Recent Supreme Court decisions – particularly Ayishetu v. Dwamena (2025) and Abena Pokua v. Kwakye (2025) – have generated widespread concern regarding the protection of women’s rights in Ghana, especially within the context of marriage dissolution.
These rulings have been interpreted by many as representing a significant departure from the progressive jurisprudence that Ghana painstakingly developed over the past two decades in advancing gender equity under our Constitution.
Women and children remain among the most vulnerable groups in society. While constitutional equality is a fundamental principle, true justice requires recognition of the realities that shape lived experiences.
Equality before the law must not become blindness to biological realities, social structures, or longstanding systemic disadvantages.
Ghana’s 1992 Constitution, together with international legal instruments to which Ghana is a signatory – including conventions focused on the rights of women and children – clearly impose obligations on the State to protect vulnerable persons and promote substantive fairness, not merely formal equality.
Historically, Ghana’s courts made commendable progress in interpreting Articles 17 and 22 of the Constitution in ways that acknowledged the realities of marriage, unpaid domestic labour, caregiving, emotional support, childbearing, and other non-monetary contributions that are indispensable to family life.

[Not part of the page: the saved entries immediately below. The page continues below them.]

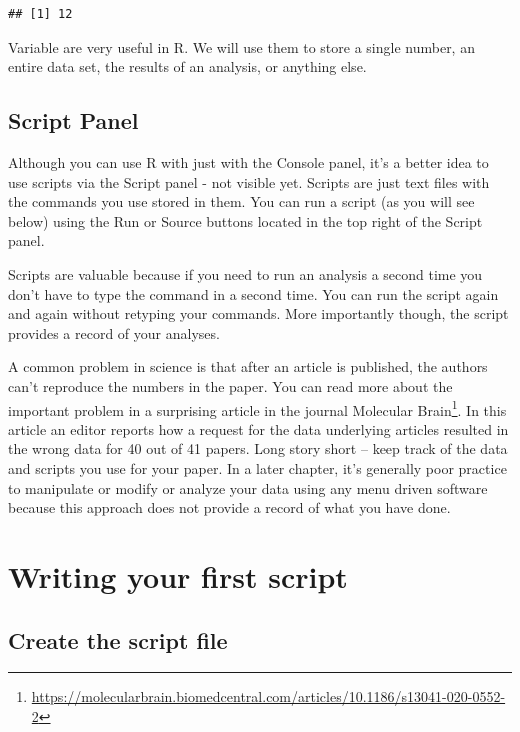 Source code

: \documentclass[
]{krantz}
\renewcommand{\href}[2]{#2\footnote{\url{#1}}}
\begin{document}
\begin{verbatim}
## [1] 12
\end{verbatim}

Variable are very useful in R. We will use them to store a single number, an entire data set,
the results of an analysis, or anything else.

\hypertarget{script-panel}{%
\subsection{Script Panel}\label{script-panel}}

Although you can use R with just with the Console panel, it's a better idea to use scripts via the Script panel - not visible yet. Scripts are just text files with the commands you use stored in them. You can run a script (as you will see below) using the Run or Source buttons located in the top right of the Script panel.

Scripts are valuable because if you need to run an analysis a second time you don't have to type the command in a second time. You can run the script again and again without retyping your commands. More importantly though, the script provides a record of your analyses.

A common problem in science is that after an article is published, the authors can't reproduce the numbers in the paper. You can read more about the important problem in a surprising article in the journal \href{https://molecularbrain.biomedcentral.com/articles/10.1186/s13041-020-0552-2}{Molecular Brain}. In this article an editor reports how a request for the data underlying articles resulted in the wrong data for 40 out of 41 papers. Long story short -- keep track of the data and scripts you use for your paper. In a later chapter, it's generally poor practice to manipulate or modify or analyze your data using any menu driven software because this approach does not provide a record of what you have done.

\hypertarget{writing-your-first-script}{%
\section{Writing your first script}\label{writing-your-first-script}}

\hypertarget{create-the-script-file}{%
\subsection{Create the script file}\label{create-the-script-file}}
\end{document}
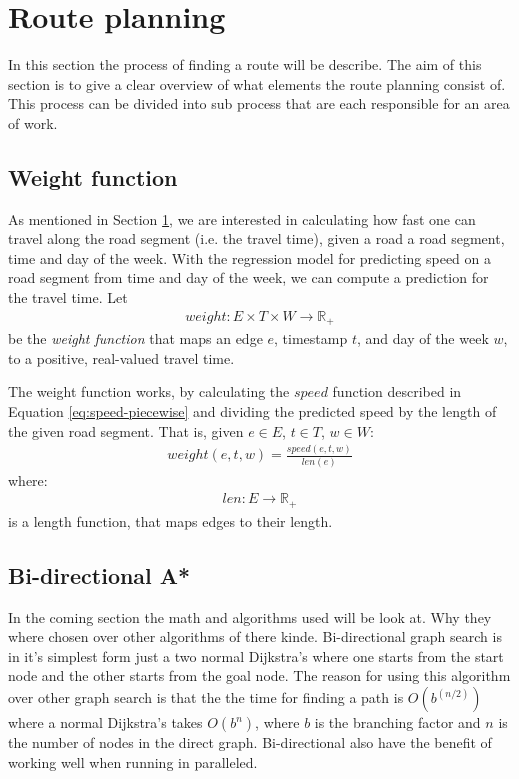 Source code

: \section{Route planning}
In this section the process of finding a route will be describe.
The aim of this section is to give a clear overview of what elements the route planning consist of.
This process can be divided into sub process that are each responsible for an area of work.

\subsection{Weight function}\label{sec:weight-function}
As mentioned in Section \ref{}, we are interested in calculating how fast one can travel along the road segment (i.e. the travel time), given a road a road segment, time and day of the week. With the regression model for predicting speed on a road segment from time and day of the week, we can compute a prediction for the travel time. Let 
\begin{align}
weight: E \times T \times W \rightarrow \mathbb{R_+}
\end{align}
be the \emph{weight function} that maps an edge $e$, timestamp $t$, and day of the week $w$, to a positive, real-valued travel time.

The weight function works, by calculating the $speed$ function described in Equation \ref{eq:speed-piecewise} and dividing the predicted speed by the length of the given road segment. That is, given $e \in E$, $t \in T$, $w \in W$:
\begin{align}
weight(e,t,w) = \frac{speed(e,t,w)}{len(e)}
\end{align}
where:
\begin{align}
len:E \rightarrow \mathbb{R_+}
\end{align}
is a length function, that maps edges to their length.

\subsection{Bi-directional A*} \label{algorithms}

In the coming section the math and algorithms used will be look at. Why they where chosen over other algorithms of there kinde.
Bi-directional graph search is in it's simplest form just a two normal Dijkstra’s where one starts from the start node and the other starts from the goal node.
The reason for using this algorithm over other graph search is that the the time for finding a path is $O(b^{(n/2)})$ where a normal Dijkstra’s takes $O(b^{n})$, where $b$ is the branching factor and $n$ is the number of nodes in the direct graph. Bi-directional also have the benefit of working well when running in paralleled.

These judicial approaches reflected the understanding that marriage is not merely an economic partnership measured only by direct financial contribution.
This approach resonated with many Ghanaian women because it recognized a simple but profound truth: the contributions women make within marriage often cannot be neatly quantified in cash terms, yet they are central to the creation, stability, and success of the family unit.
A woman may pause or sacrifice her career to raise children, manage the home, support her spouse’s ambitions, provide emotional labour, and absorb significant social and psychological burdens that make economic advancement for the family possible.
To demand rigid proof of direct financial contribution as the dominant determinant of property distribution risks ignoring the invisible labour that sustains many marriages.
Global legal scholarship and social research consistently show that unless one accounts for biological, psychological, economic, and socio-cultural realities, one cannot fully appreciate the disproportionate burdens many women bear within marital relationships.
This is not an argument for unfair advantage. It is an argument for substantive justice.
Children are equally affected by these legal outcomes. Divorce-related decisions on maintenance, custody, and property distribution directly influence their welfare, education, emotional stability, and long-term life outcomes.
Any legal framework that weakens protections for mothers without adequately safeguarding children risks creating broader social harm.
I therefore respectfully urge:
1. The Judiciary
To provide clarity in the interpretation of recent decisions and ensure that constitutional protections for women and children are applied in a manner that reflects both legal principle and social reality.
2. Parliament
To urgently enact comprehensive legislation under Article 22 of the Constitution to clearly define the rules governing marital property, spousal rights, maintenance obligations, and protections for children in divorce proceedings.
3. Civil Society, Women’s Groups, and the Ghana Bar
To engage constructively in national dialogue to ensure that Ghana’s legal evolution remains aligned with constitutional justice, international obligations, and social fairness.
Mother’s Day should not only be a day of celebration. It should also be a moment of reflection on whether our legal and institutional systems adequately protect the women who carry so much of society’s burdens – often silently.
A nation’s commitment to justice is measured not merely by abstract legal doctrines, but by how it protects the vulnerable.
Ghana must not retreat from progress.
By John Kwame Quayson, Constitutional Lawyer, and advocate on governance matters.